▸ WHAT IS REQUIRED
All of the data that follows should be given again exactly, without its images.

Document images with source code
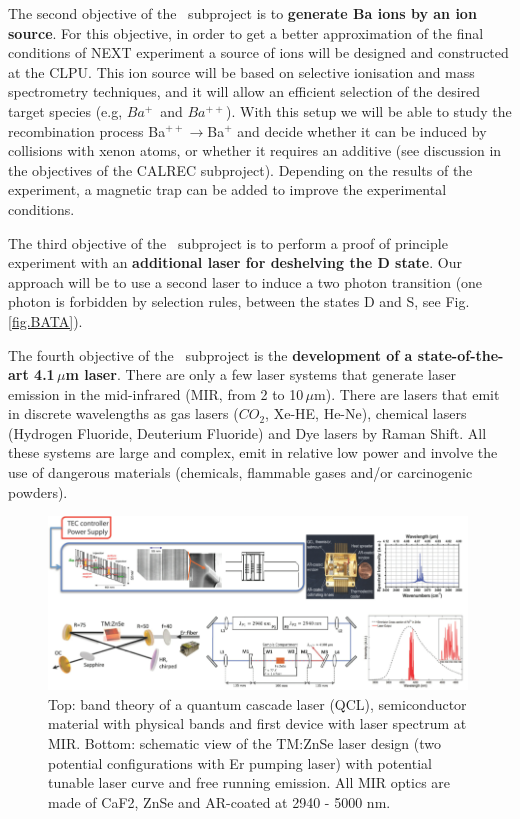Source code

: The second objective of the \BATA\ subproject is to {\bf generate Ba ions by an ion source}. For this objective, in order to get a better approximation of the final conditions of NEXT experiment a source of ions will be designed and constructed at the CLPU. This ion source will be based on selective ionisation and mass spectrometry techniques, and it will allow an efficient selection of the desired target species (e.g, $Ba^{+}$~and $Ba^{++}$). With this setup we will be able to study the recombination process Ba$^{++}\rightarrow$Ba$^{+}$ and decide whether it can be induced by collisions with xenon atoms, or whether it requires an additive (see discussion in the objectives of the CALREC subproject). Depending on the results of the experiment, a magnetic trap can be added to improve the experimental conditions. 

The third objective of the \BATA\ subproject is to perform a proof of principle experiment with an {\bf additional laser for deshelving the D state}. Our approach will be to use a second laser to induce a two photon transition (one photon is forbidden by selection rules, between the states D and S, see Fig.\,\ref{fig.BATA}). 	

The fourth objective of the \BATA\ subproject is the {\bf development of a state-of-the-art 4.1\,$\mu$m laser}. There are only a few laser systems that generate laser emission in the mid-infrared (MIR, from 2 to 10\,$\mu$m). There are lasers that emit in discrete wavelengths as gas lasers ($CO_2$, Xe-HE, He-Ne), chemical lasers (Hydrogen Fluoride, Deuterium Fluoride) and Dye lasers by Raman Shift. All these systems are large and complex, emit in relative low power and involve the use of dangerous materials (chemicals, flammable gases and/or carcinogenic powders). 

\begin{figure}[h!]
\begin{center}
\includegraphics[width=0.99\textwidth]{img/MIR.png}
\end{center}
\caption{\label{Fig:MIR}\small Top: band theory of a quantum cascade laser (QCL), semiconductor material with physical bands and first device with laser spectrum at MIR. Bottom: schematic view of the TM:ZnSe laser design (two potential configurations with Er pumping laser) with potential tunable laser curve and free running emission. All MIR optics are made of CaF2, ZnSe and AR-coated at 2940 - 5000 nm.}
\end{figure}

▸ TASK ANSWER
Source code

: The second objective of the \BATA\ subproject is to {\bf generate Ba ions by an ion source}. For this objective, in order to get a better approximation of the final conditions of NEXT experiment a source of ions will be designed and constructed at the CLPU. This ion source will be based on selective ionisation and mass spectrometry techniques, and it will allow an efficient selection of the desired target species (e.g, $Ba^{+}$~and $Ba^{++}$). With this setup we will be able to study the recombination process Ba$^{++}\rightarrow$Ba$^{+}$ and decide whether it can be induced by collisions with xenon atoms, or whether it requires an additive (see discussion in the objectives of the CALREC subproject). Depending on the results of the experiment, a magnetic trap can be added to improve the experimental conditions. 

The third objective of the \BATA\ subproject is to perform a proof of principle experiment with an {\bf additional laser for deshelving the D state}. Our approach will be to use a second laser to induce a two photon transition (one photon is forbidden by selection rules, between the states D and S, see Fig.\,\ref{fig.BATA}). 	

The fourth objective of the \BATA\ subproject is the {\bf development of a state-of-the-art 4.1\,$\mu$m laser}. There are only a few laser systems that generate laser emission in the mid-infrared (MIR, from 2 to 10\,$\mu$m). There are lasers that emit in discrete wavelengths as gas lasers ($CO_2$, Xe-HE, He-Ne), chemical lasers (Hydrogen Fluoride, Deuterium Fluoride) and Dye lasers by Raman Shift. All these systems are large and complex, emit in relative low power and involve the use of dangerous materials (chemicals, flammable gases and/or carcinogenic powders). 

\begin{figure}[h!]
\begin{center}
\includegraphics[width=0.99\textwidth]{img/MIR.png}
\end{center}
\caption{\label{Fig:MIR}\small Top: band theory of a quantum cascade laser (QCL), semiconductor material with physical bands and first device with laser spectrum at MIR. Bottom: schematic view of the TM:ZnSe laser design (two potential configurations with Er pumping laser) with potential tunable laser curve and free running emission. All MIR optics are made of CaF2, ZnSe and AR-coated at 2940 - 5000 nm.}
\end{figure}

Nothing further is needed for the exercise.